Comment 10 matthias.mueller-prove 2007-09-21 17:10:07 UTC
add link to original spec
add mmp to cc list

seems to me a OOo 2.3.1 PATCH/Bugfix Issue. 
Comment 11 eric.savary 2007-09-21 17:16:47 UTC
Then -> 2.3.1
Comment 12 Mathias_Bauer 2007-10-05 14:44:39 UTC
Eric, do you want to keep the 2.3.1 target though the patch contains more than
"just the fix"? As you will have to test it it should be your decision. For me
it would be OK.
haui, thanks for your great support!
Comment 13 mikhail.voytenko 2007-10-09 11:20:47 UTC
The patch will be integrated into one of the next cws.
Comment 14 mikhail.voytenko 2007-10-09 16:37:31 UTC
The patch is commited to cws fwk76.
Comment 15 mikhail.voytenko 2007-10-17 10:25:32 UTC
MAV->ES: Please verify the issue.
Comment 16 eric.savary 2007-10-23 13:43:14 UTC
@haui: please explain how to test those features:

- Suppress lists for implementing section numbering.
- Made the transformation user-configurable through user info variables.
- Bugfix: All '<' characters must be escaped during rendering a text block
containing </nowiki> markup.

What was the state before/after implementing it?
A step by step description of how to test it.

Thank you!

PS: the other fixes are working well.
Comment 17 haui 2007-10-24 21:01:15 UTC
Hi,

for "Suppress lists for implementing section numbering", transform the
OpenDocument Spec to MediaWiki with and without the patch. Without the patch,
headings are rendered 

 #
 ##
 ### '''Heading 3'''

 Text.

I was not yet able to construct a document in OOo that produces the same
internal XML structure as the OD spec.


"Made the transformation user-configurable through user info variables." is a
feature, you may want to silently ignore. Otherwise, you have to test the
following: 

1. Create a user-defined document info field (in document properties) named 
"CODE_TAB_REPLACEMENT" (instead of e.g. "Info 1"). Set the value of the field to
some string (e.g. 6 space characters). Create a paragraph with fixed-width font
and start the paragraph with tab characters. In the transformed result, tab
characters are replaced with the value of the user-defined field.

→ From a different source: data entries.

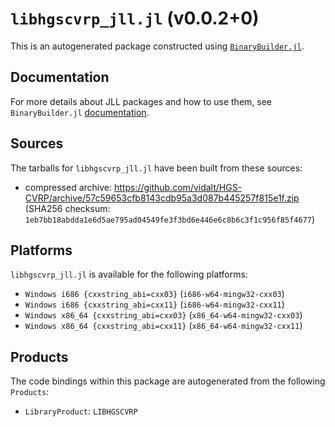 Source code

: # `libhgscvrp_jll.jl` (v0.0.2+0)

This is an autogenerated package constructed using [`BinaryBuilder.jl`](https://github.com/JuliaPackaging/BinaryBuilder.jl).

## Documentation

For more details about JLL packages and how to use them, see `BinaryBuilder.jl` [documentation](https://docs.binarybuilder.org/stable/jll/).

## Sources

The tarballs for `libhgscvrp_jll.jl` have been built from these sources:

* compressed archive: https://github.com/vidalt/HGS-CVRP/archive/57c59653cfb8143cdb95a3d087b445257f815e1f.zip (SHA256 checksum: `1eb7bb18abdda1e6d5ae795ad04549fe3f3bd6e446e6c8b6c3f1c956f85f4677`)

## Platforms

`libhgscvrp_jll.jl` is available for the following platforms:

* `Windows i686 {cxxstring_abi=cxx03}` (`i686-w64-mingw32-cxx03`)
* `Windows i686 {cxxstring_abi=cxx11}` (`i686-w64-mingw32-cxx11`)
* `Windows x86_64 {cxxstring_abi=cxx03}` (`x86_64-w64-mingw32-cxx03`)
* `Windows x86_64 {cxxstring_abi=cxx11}` (`x86_64-w64-mingw32-cxx11`)

## Products

The code bindings within this package are autogenerated from the following `Products`:

* `LibraryProduct`: `LIBHGSCVRP`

2. Create another user-defined field named "CODE_JOIN_PARAGRAPHS" and set the
value either to "true" or to "false". Create a sequence of paragraphs with
fixed-width font (e.g. a code snippet), where each line is in a separate
paragraph. If the document variable is set to "true", paragraphs are treated as
simple new-lines instead of translating to a wiki paragraph break (a double
new-line character). If the value is "false", the transformation transfroms
paragraph breaks in code section as it where normal text. 

3. Create another user-defined field named "CODE_STYLES" and enter the name of a
paragraph style that has non fixed-width font. Create a paragraph with this
style and transform the document. The paragraph should be rendered as
preformatted text with fixed-width font in the wiki output. This customization
can be used as workaround, if the font of a code paragraph is de-facto fixed
width, but this is not marked in the ODT file as such. An example is again the
OpenDocument specification.


For "Bugfix: All '<' characters must be escaped during rendering a text block
containing </nowiki> markup", tranform the following text:

  < This < is < a < paragraph & with & multiple & xml > specials. >
  < This < is < another < paragraph & with </nowiki> & </nowiki> & multiple &
xml > specials. >

Best regards
Bernhard Haumacher

Comment 18 eric.savary 2007-10-25 10:59:09 UTC
@Bernhard: Thank you for the explanations! It works as described.

@mmp: can you please include those new features to the MediaWikiExport Spec?

1) Allow using tabs for indentation of preformatted text.
Default: Tab replaced with spaces, Can be customized using CODE_TAB_REPLACEMENT
variable as info field

2) Prevent double newlines for separating paragraphs in preformatted text by
default.
Can be turned off using CODE_JOIN_PARAGRAPHS variable, value "false" as info field

3) Suppress lists for implementing section numbering.



Verified in CWS fwk76
Comment 19 eric.savary 2007-11-02 14:57:22 UTC
Ok in m235
Comment 20 norbert2 2007-11-14 18:13:32 UTC
Issue 81833 contains a newer version of the export filter (Revision 2723).
Please inculde this one into the next OOo release.